** Task to carry out **
Using the entries that follow, transcribe only the lines from the line with "Collecting feedback from" to the line with "- Training Accuracy: 0.5347", both included, exactly as they stand and without pictures.

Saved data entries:
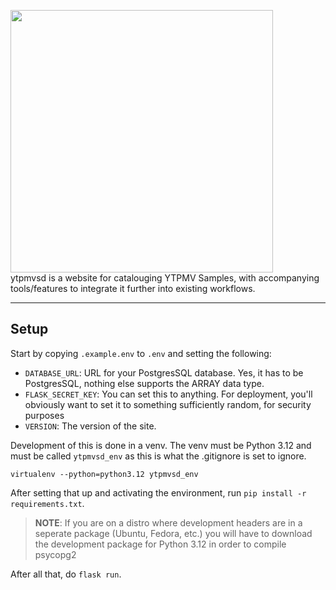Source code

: <img src="https://github.com/user-attachments/assets/316f1b09-9a2d-4b8a-98bc-aca9c4fb0d78" style="width: 30em;"><br>
ytpmvsd is a website for catalouging YTPMV Samples, with accompanying tools/features to integrate it further into existing workflows.

---

## Setup

Start by copying `.example.env` to `.env` and setting the following:

- `DATABASE_URL`: URL for your PostgresSQL database. Yes, it has to be PostgresSQL, nothing else supports the ARRAY data type.
- `FLASK_SECRET_KEY`: You can set this to anything. For deployment, you'll obviously want to set it to something sufficiently random, for security purposes
- `VERSION`: The version of the site.

Development of this is done in a venv. The venv must be Python 3.12 and must be called `ytpmvsd_env` as this is what the .gitignore is set to ignore.

`virtualenv --python=python3.12 ytpmvsd_env`

After setting that up and activating the environment, run `pip install -r requirements.txt`.

> **NOTE**: If you are on a distro where development headers are in a seperate package (Ubuntu, Fedora, etc.) you will have to download the development package for Python 3.12 in order to compile psycopg2

After all that, do `flask run`.
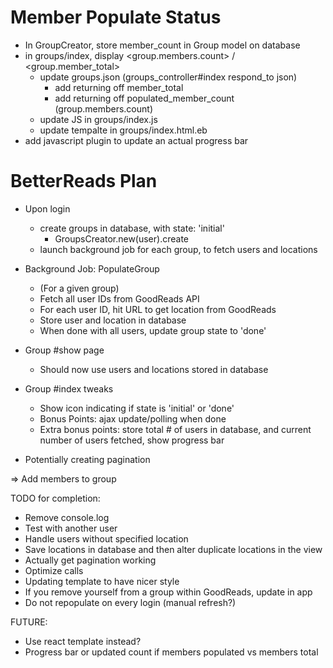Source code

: # Member Populate Status

- In GroupCreator, store member_count in Group model on database
- in groups/index, display <group.members.count> / <group.member_total>
	- update groups.json (groups_controller#index respond_to json)
		- add returning off member_total
		- add returning off populated_member_count (group.members.count)
	- update JS in groups/index.js
	- update tempalte in groups/index.html.eb
- add javascript plugin to update an actual progress bar


# BetterReads Plan

- Upon login
	- create groups in database, with state: 'initial'
		- GroupsCreator.new(user).create
	- launch background job for each group, to fetch users and locations

- Background Job: PopulateGroup
	- (For a given group)
	- Fetch all user IDs from GoodReads API
	- For each user ID, hit URL to get location from GoodReads
	- Store user and location in database
	- When done with all users, update group state to 'done'

- Group #show page
	- Should now use users and locations stored in database

- Group #index tweaks
	- Show icon indicating if state is 'initial' or 'done'
	- Bonus Points: ajax update/polling when done
	- Extra bonus points: store total # of users in database, and current number of users fetched, show progress bar

- Potentially creating pagination

=> Add members to group

TODO for completion:
- Remove console.log
- Test with another user
- Handle users without specified location
- Save locations in database and then alter duplicate locations in the view
- Actually get pagination working
- Optimize calls
- Updating template to have nicer style
- If you remove yourself from a group within GoodReads, update in app
- Do not repopulate on every login (manual refresh?)

FUTURE:
- Use react template instead?
- Progress bar or updated count if members populated vs members total

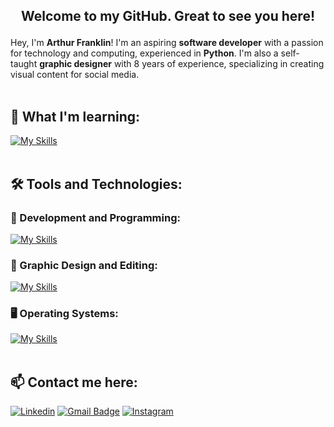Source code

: ## <p align="center">  Welcome to my GitHub. Great to see you here!

Hey, I'm **Arthur Franklin**! I'm an aspiring **software developer** with a passion for technology and computing, experienced in **Python**. I'm also a self-taught **graphic designer** with 8 years of experience, specializing in creating visual content for social media.<br><br>

## 🚀 What I'm learning: 
[![My Skills](https://skillicons.dev/icons?i=python)](https://skillicons.dev)<br><br>

## 🛠️ Tools and Technologies:
### 💾 Development and Programming:<br>
[![My Skills](https://skillicons.dev/icons?i=vscode,pycharm,vscodium,replit,mysql,git,github)](https://skillicons.dev)<br>

### 🎨 Graphic Design and Editing:<br>
[![My Skills](https://skillicons.dev/icons?i=photoshop,illustrator,premiere,audition,figma)](https://skillicons.dev)<br>

### 🖥️ Operating Systems:<br>
[![My Skills](https://skillicons.dev/icons?i=windows,linux,mint,ubuntu,arch,apple)](https://skillicons.dev)<br><br>

## 📫 Contact me here:
[![Linkedin](https://img.shields.io/badge/-LinkedIn-%230077B5?style=for-the-badge&logo=linkedin&logoColor=white&link=https://www.linkedin.com/in/arthurfranklin/)](https://www.linkedin.com/in/arthurfranklin/)
[![Gmail Badge](https://img.shields.io/badge/-Gmail-D14836?style=for-the-badge&logo=gmail&logoColor=white&link=mailto:arthurdcaf@gmail.com)](mailto:arthurdcaf@gmail.com)
[![Instagram](https://img.shields.io/badge/-Instagram-E4405F?style=for-the-badge&logo=instagram&logoColor=white=https://instagram.com)](https://instagram.com)
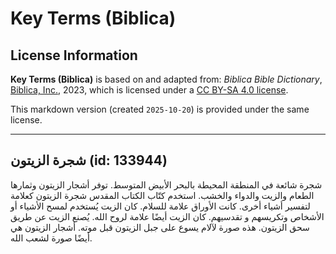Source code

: # Key Terms (Biblica)

## License Information

**Key Terms (Biblica)** is based on and adapted from: _Biblica Bible Dictionary_, [Biblica, Inc.](https://www.biblica.com/), 2023, which is licensed under a [CC BY-SA 4.0 license](https://creativecommons.org/licenses/by-sa/4.0/legalcode.en).

This markdown version (created `2025-10-20`) is provided under the same license.



--------------------------------

## شجرة الزيتون (id: 133944)

شجرة شائعة في المنطقة المحيطة بالبحر الأبيض المتوسط. توفر أشجار الزيتون وثمارها الطعام والزيت والدواء والخشب. استخدم كتّاب الكتاب المقدس شجرة الزيتون كعلامة لتفسير أشياء أخرى. كانت الأوراق علامة للسلام. كان الزيت يُستخدم لمسح الأشياء أو الأشخاص وتكريسهم و تقدسيهم. كان الزيت أيضًا علامة لروح الله. يُصنع الزيت عن طريق سحق الزيتون. هذه صورة لآلام يسوع على جبل الزيتون قبل موته. أشجار الزيتون هي أيضًا صورة لشعب الله.



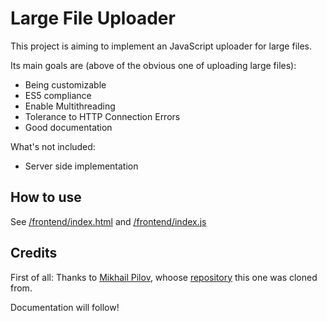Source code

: # Large File Uploader
This project is aiming to implement an JavaScript uploader for large files.

Its main goals are (above of the obvious one of uploading large files):
- Being customizable
- ES5 compliance
- Enable Multithreading
- Tolerance to HTTP Connection Errors
- Good documentation

What's not included:
- Server side implementation

## How to use

See [/frontend/index.html](frontend/index.html) and [/frontend/index.js](frontend/index.js)
## Credits
First of all: Thanks to [Mikhail Pilov](https://github.com/pilovm), whoose
[repository](https://github.com/pilovm/multithreaded-uploader) this one was cloned from.
 
Documentation will follow!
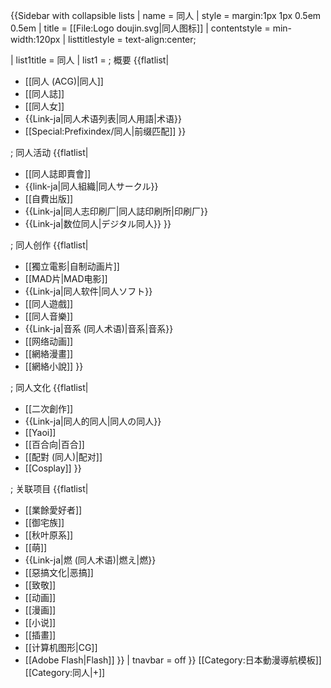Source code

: {{Sidebar with collapsible lists
| name = 同人
| style = margin:1px 1px 0.5em 0.5em
| title = [[File:Logo doujin.svg|同人图标]]
| contentstyle = min-width:120px
| listtitlestyle = text-align:center;

| list1title = 同人
| list1 = 
; 概要
{{flatlist|
* [[同人 (ACG)|同人]]
* [[同人誌]]
* [[同人女]]
* {{Link-ja|同人术语列表|同人用語|术语}}
* [[Special:Prefixindex/同人|前缀匹配]]
}}

; 同人活动
{{flatlist|
* [[同人誌即賣會]]
* {{link-ja|同人組織|同人サークル}}
* [[自費出版]]
* {{Link-ja|同人志印刷厂|同人誌印刷所|印刷厂}}
* {{Link-ja|数位同人|デジタル同人}}
}}

; 同人创作
{{flatlist|
* [[獨立電影|自制动画片]]
* [[MAD片|MAD电影]]
* {{Link-ja|同人软件|同人ソフト}}
* [[同人遊戲]]
* [[同人音樂]]
* {{Link-ja|音系 (同人术语)|音系|音系}}
* [[网络动画]]
* [[網絡漫畫]]
* [[網絡小說]]
}}

; 同人文化
{{flatlist|
* [[二次創作]]
* {{Link-ja|同人的同人|同人の同人}}
* [[Yaoi]]
* [[百合向|百合]]
* [[配對 (同人)|配对]] 
* [[Cosplay]]
}}

; 关联项目
{{flatlist|
* [[業餘愛好者]]
* [[御宅族]]
* [[秋叶原系]]
* [[萌]]
* {{Link-ja|燃 (同人术语)|燃え|燃}}
* [[惡搞文化|恶搞]]
* [[致敬]]
* [[动画]]
* [[漫画]]
* [[小说]]
* [[插畫]]
* [[计算机图形|CG]]
* [[Adobe Flash|Flash]]
}}
| tnavbar = off
}}<noinclude>
[[Category:日本動漫導航模板]]
[[Category:同人|+]]
</noinclude>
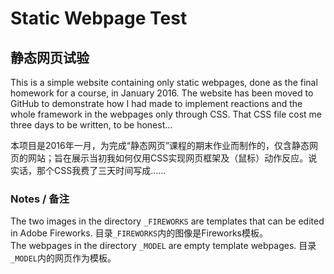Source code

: # Static Webpage Test
## 静态网页试验

This is a simple website containing only static webpages, done as the final homework for a course, in January 2016. The website has been moved to GitHub to demonstrate how I had made to implement reactions and the whole framework in the webpages only through CSS. That CSS file cost me three days to be written, to be honest...

本项目是2016年一月，为完成“静态网页”课程的期末作业而制作的，仅含静态网页的网站；旨在展示当初我如何仅用CSS实现网页框架及（鼠标）动作反应。说实话，那个CSS我费了三天时间写成……

### Notes / 备注
The two images in the directory `_FIREWORKS` are templates that can be edited in Adobe Fireworks. 目录`_FIREWORKS`内的图像是Fireworks模板。  
The webpages in the directory `_MODEL` are empty template webpages. 目录`_MODEL`内的网页作为模板。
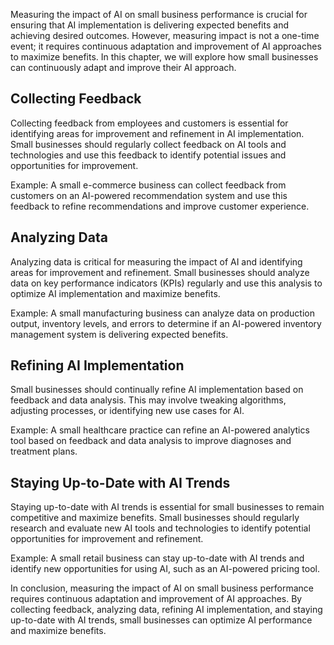 

Measuring the impact of AI on small business performance is crucial for ensuring that AI implementation is delivering expected benefits and achieving desired outcomes. However, measuring impact is not a one-time event; it requires continuous adaptation and improvement of AI approaches to maximize benefits. In this chapter, we will explore how small businesses can continuously adapt and improve their AI approach.

Collecting Feedback
-------------------

Collecting feedback from employees and customers is essential for identifying areas for improvement and refinement in AI implementation. Small businesses should regularly collect feedback on AI tools and technologies and use this feedback to identify potential issues and opportunities for improvement.

Example: A small e-commerce business can collect feedback from customers on an AI-powered recommendation system and use this feedback to refine recommendations and improve customer experience.

Analyzing Data
--------------

Analyzing data is critical for measuring the impact of AI and identifying areas for improvement and refinement. Small businesses should analyze data on key performance indicators (KPIs) regularly and use this analysis to optimize AI implementation and maximize benefits.

Example: A small manufacturing business can analyze data on production output, inventory levels, and errors to determine if an AI-powered inventory management system is delivering expected benefits.

Refining AI Implementation
--------------------------

Small businesses should continually refine AI implementation based on feedback and data analysis. This may involve tweaking algorithms, adjusting processes, or identifying new use cases for AI.

Example: A small healthcare practice can refine an AI-powered analytics tool based on feedback and data analysis to improve diagnoses and treatment plans.

Staying Up-to-Date with AI Trends
---------------------------------

Staying up-to-date with AI trends is essential for small businesses to remain competitive and maximize benefits. Small businesses should regularly research and evaluate new AI tools and technologies to identify potential opportunities for improvement and refinement.

Example: A small retail business can stay up-to-date with AI trends and identify new opportunities for using AI, such as an AI-powered pricing tool.

In conclusion, measuring the impact of AI on small business performance requires continuous adaptation and improvement of AI approaches. By collecting feedback, analyzing data, refining AI implementation, and staying up-to-date with AI trends, small businesses can optimize AI performance and maximize benefits.

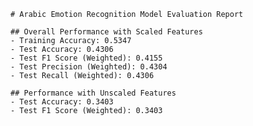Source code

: 
    # Arabic Emotion Recognition Model Evaluation Report

    ## Overall Performance with Scaled Features
    - Training Accuracy: 0.5347
    - Test Accuracy: 0.4306
    - Test F1 Score (Weighted): 0.4155
    - Test Precision (Weighted): 0.4304
    - Test Recall (Weighted): 0.4306
    
    ## Performance with Unscaled Features
    - Test Accuracy: 0.3403
    - Test F1 Score (Weighted): 0.3403
    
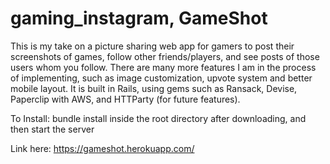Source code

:# gaming_instagram, GameShot

This is my take on a picture sharing web app for gamers to post their screenshots of games, follow other friends/players, 
and see posts of those users whom you follow.  There are many more features I am in the process of implementing, such as
image customization, upvote system and better mobile layout.  It is built in Rails, using gems such as Ransack, Devise,
Paperclip with AWS, and HTTParty (for future features).

To Install: bundle install inside the root directory after downloading, and then start the server

Link here: https://gameshot.herokuapp.com/
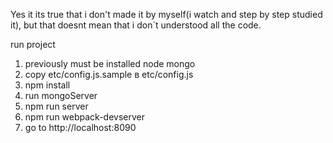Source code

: Yes it its true that i don't made it by myself(i watch and step by step studied it), 
but that doesnt mean that i don`t understood all the code. 


run project
 
  1. previously must be installed node mongo
  2. copy etc/config.js.sample в etc/config.js
  3. npm install
  4. run mongoServer
  5. npm run server
  6. npm run webpack-devserver
  7. go to  http://localhost:8090
  
 
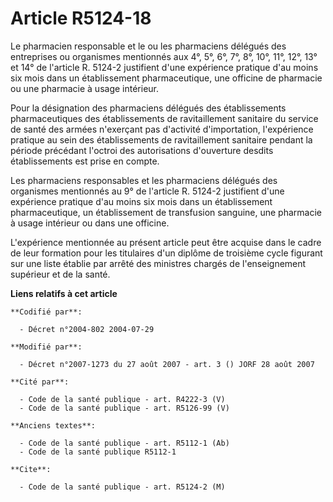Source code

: # Article R5124-18

Le pharmacien responsable et le ou les pharmaciens délégués des entreprises ou organismes mentionnés aux 4°, 5°, 6°, 7°, 8°,
10°, 11°, 12°, 13° et 14° de l'article R. 5124-2 justifient d'une expérience pratique d'au moins six mois dans un
établissement pharmaceutique, une officine de pharmacie ou une pharmacie à usage intérieur.

Pour la désignation des pharmaciens délégués des établissements pharmaceutiques des établissements de ravitaillement
sanitaire du service de santé des armées n'exerçant pas d'activité d'importation, l'expérience pratique au sein des
établissements de ravitaillement sanitaire pendant la période précédant l'octroi des autorisations d'ouverture desdits
établissements est prise en compte.

Les pharmaciens responsables et les pharmaciens délégués des organismes mentionnés au 9° de l'article R. 5124-2 justifient
d'une expérience pratique d'au moins six mois dans un établissement pharmaceutique, un établissement de transfusion sanguine,
une pharmacie à usage intérieur ou dans une officine.

L'expérience mentionnée au présent article peut être acquise dans le cadre de leur formation pour les titulaires d'un diplôme
de troisième cycle figurant sur une liste établie par arrêté des ministres chargés de l'enseignement supérieur et de la
santé.

**Liens relatifs à cet article**

	**Codifié par**:

	  - Décret n°2004-802 2004-07-29

	**Modifié par**:

	  - Décret n°2007-1273 du 27 août 2007 - art. 3 () JORF 28 août 2007

	**Cité par**:

	  - Code de la santé publique - art. R4222-3 (V)
	  - Code de la santé publique - art. R5126-99 (V)

	**Anciens textes**:

	  - Code de la santé publique - art. R5112-1 (Ab)
	  - Code de la santé publique R5112-1

	**Cite**:

	  - Code de la santé publique - art. R5124-2 (M)
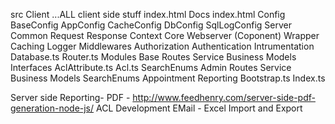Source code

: src
    Client
        ...ALL client side stuff
        index.html
    Docs
        index.html
    Config
        BaseConfig
        AppConfig
        CacheConfig
        DbConfig
        SqlLogConfig
    Server
        Common
            Request
            Response
            Context
        Core
            Webserver (Coponent)
            Wrapper
            Caching 
            Logger
            Middlewares
                Authorization
                Authentication
                Intrumentation
            Database.ts
            Router.ts
        Modules
            Base
                Routes
                Service
                Business
                Models
                    Interfaces
                        AclAttribute.ts
                    Acl.ts
                SearchEnums
            Admin
                Routes
                Service
                Business
                Models
                SearchEnums
            Appointment
            Reporting
    Bootstrap.ts
    Index.ts
        
        
Server side Reporting- PDF -  http://www.feedhenry.com/server-side-pdf-generation-node-js/
ACL Development 
EMail - 
Excel Import and Export
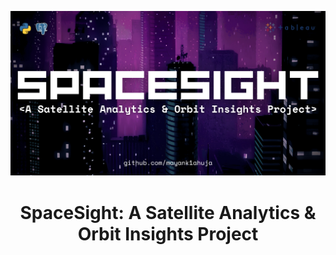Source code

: ![](https://github.com/mayank1ahuja/SpaceSight/blob/0699bc36a5a56e3a9d8bc85222a7d98880b518c2/images/header.png)
<h1 align = "center">SpaceSight: A Satellite Analytics & Orbit Insights Project</h1>

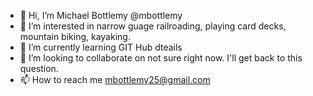 - 👋 Hi, I’m Michael Bottlemy  @mbottlemy
- 👀 I’m interested in narrow guage railroading, playing card decks, mountain biking, kayaking.   
- 🌱 I’m currently learning GIT Hub dteails
- 💞️ I’m looking to collaborate on not sure right now. I'll get back to this question. 
- 📫 How to reach me mbottlemy25@gmail.com

<!---
mbottlemy/mbottlemy is a ✨ special ✨ repository because its `README.md` (this file) appears on your GitHub profile.
You can click the Preview link to take a look at your changes.
--->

** Worked solution **
Collecting feedback from employees and customers is essential for identifying areas for improvement and refinement in AI implementation. Small businesses should regularly collect feedback on AI tools and technologies and use this feedback to identify potential issues and opportunities for improvement.

Example: A small e-commerce business can collect feedback from customers on an AI-powered recommendation system and use this feedback to refine recommendations and improve customer experience.

Analyzing Data
--------------

Analyzing data is critical for measuring the impact of AI and identifying areas for improvement and refinement. Small businesses should analyze data on key performance indicators (KPIs) regularly and use this analysis to optimize AI implementation and maximize benefits.

Example: A small manufacturing business can analyze data on production output, inventory levels, and errors to determine if an AI-powered inventory management system is delivering expected benefits.

Refining AI Implementation
--------------------------

Small businesses should continually refine AI implementation based on feedback and data analysis. This may involve tweaking algorithms, adjusting processes, or identifying new use cases for AI.

Example: A small healthcare practice can refine an AI-powered analytics tool based on feedback and data analysis to improve diagnoses and treatment plans.

Staying Up-to-Date with AI Trends
---------------------------------

Staying up-to-date with AI trends is essential for small businesses to remain competitive and maximize benefits. Small businesses should regularly research and evaluate new AI tools and technologies to identify potential opportunities for improvement and refinement.

Example: A small retail business can stay up-to-date with AI trends and identify new opportunities for using AI, such as an AI-powered pricing tool.

In conclusion, measuring the impact of AI on small business performance requires continuous adaptation and improvement of AI approaches. By collecting feedback, analyzing data, refining AI implementation, and staying up-to-date with AI trends, small businesses can optimize AI performance and maximize benefits.

Source code

: 
    # Arabic Emotion Recognition Model Evaluation Report

    ## Overall Performance with Scaled Features
    - Training Accuracy: 0.5347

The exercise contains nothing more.